Exploring the vital role of body positive education in developing healthy body image attitudes.

Content Warning: This article discusses topics of negative body image, mental health, and eating disorders which may be triggering for some readers.


Group of women with different body types
Pexels - Anna Shvets

Why is a Positive Body Image Important?


Body image refers to internal view of ourselves, it's how we think and feel about ourselves, our appearance, shape, and size. Maintaining a positive attitude towards our body image is vital to accepting ourselves, feeling worthy, empowered and celebrating our individual differences. The Dove Self-Esteem Project found that 9 in 10 children are exposed to unrealistic beauty standards on social media apps like Tiktok, Snapchat, and Instagram daily. Also, 1 in 2 of these children report struggling mentally because of this exposure have difficulty being positive about their bodies.


Promoting body positive education is paramount in teaching young people to embrace their bodies, and build resilience against harmful influences on social media. Additionally, it helps young people to cultivate a healthy self-image, empower themselves and others, whilst also helping them see the world beyond physical appearance. Shockingly, 80% of girls between 11 and 21 believe appearance is valued more than ability. Also, children as young as 13 reported unhealthy diet changes like meal skipping and over-exercising, and around 5% of teenage girls meet the criteria for bulimia.


Creating a Body Positive Future


Teaching children about inclusivity and how beauty comes in all shapes and sizes can create more positive individuals who are kind, compassionate, accepting and non-judgemental of themselves and others.
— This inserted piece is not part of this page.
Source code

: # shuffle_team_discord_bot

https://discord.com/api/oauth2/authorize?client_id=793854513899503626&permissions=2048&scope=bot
Nurturing the delicate minds of young people by educating them about the importance of body positivity and self-acceptance helps forge a sense of self-worth within them and understanding how unrealistic body standards are. From as early as 3 year old, attitudes about body image begin developing with 35% of children aged 13 to 19 reporting they often worry about their bodies and appearance.


Schools can facilitate and promote positive body image by engaging in honest discussion with students about body image as well as the stigma and shame surrounding the topic. Listening, offering advice and support fosters a safe space for students to feel heard and voice their concerns. Also, schools can take a collaborative approach by working with parents so body positive education can be extended into the home. Education providers can also sign up to become a ''Be Body Positive School'' which works to promote healthy attitudes towards body image and make their support known. Acknowledging the issue helps widen the discussion, and enables young people to speak openly and positively about body image.